I have already put together a functioning solution for this using Simple Queue Service, EC2 and Lambda. But I am wondering would ECS or Kubernetes make this simpler? I have been going through the ECS documenation and it seems like it is not very concerned with starting up and shutting down instances. It seems like it wants to have an instance that is constantly running, then docker images are fed to it as task to run. Can Amazon ECS be configured so if there are no task running it automatically shuts down all instances?
Also I am not understanding how exactly I would submit a specific chunk of data to be processed. It seems like "Tasks" as defined in Amazon ECS really correspond to a single Docker container, not so much what kind of data that Docker container will process. Is that correct?

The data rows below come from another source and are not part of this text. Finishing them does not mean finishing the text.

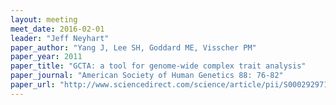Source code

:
 ```yaml
---
layout: meeting
meet_date: 2016-02-01
leader: "Jeff Neyhart"
paper_author: "Yang J, Lee SH, Goddard ME, Visscher PM"
paper_year: 2011
paper_title: "GCTA: a tool for genome-wide complex trait analysis"
paper_journal: "American Society of Human Genetics 88: 76-82"
paper_url: "http://www.sciencedirect.com/science/article/pii/S0002929710005987"
---
```


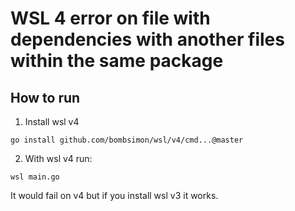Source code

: # WSL 4 error on file with dependencies with another files within the same package

## How to run

1. Install wsl v4

```shell
go install github.com/bombsimon/wsl/v4/cmd...@master
```

2. With wsl v4 run:

```shell
wsl main.go
```

It would fail on v4 but if you install wsl v3 it works.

So would I still need to feed the data-to-be-processed into the instances via simple queue service, or other? Then use Lambda to poll those queues to see if they should submit tasks to ECS?
This is my naive understanding of this right now, if anyone could help me understand the things I've described better, or point me to better ways of thinking about this it would be appreciated.
This is a complex subject and many details for a good answer depend on the exact requirements of your domain / system. So the following information is based on the very high level description you gave.
A lot of the features of ECS, kubernetes etc. are geared towards allowing a distributed application that acts as a single service and is horizontally scalable, upgradeable and maintanable. This means it helps with unifying service interfacing, load balancing, service reliability, zero-downtime-maintenance, scaling the number of worker nodes up/down based on demand (or other metrics), etc.
The following describes a high level idea for a solution for your use case with kubernetes (which is a bit more versatile than AWS ECS).
So for your use case you could set up a kubernetes cluster that runs a distributed event queue, for example an Apache Pulsar cluster, as well as an application cluster that is being sent queue events for processing. Your application cluster size could scale automatically with the number of unprocessed events in the queue (custom pod autoscaler). The cluster infrastructure would be configured to scale automatically based on the number of scheduled pods (pods reserve capacity on the infrastructure).
You would have to make sure your application can run in a stateless form in a container.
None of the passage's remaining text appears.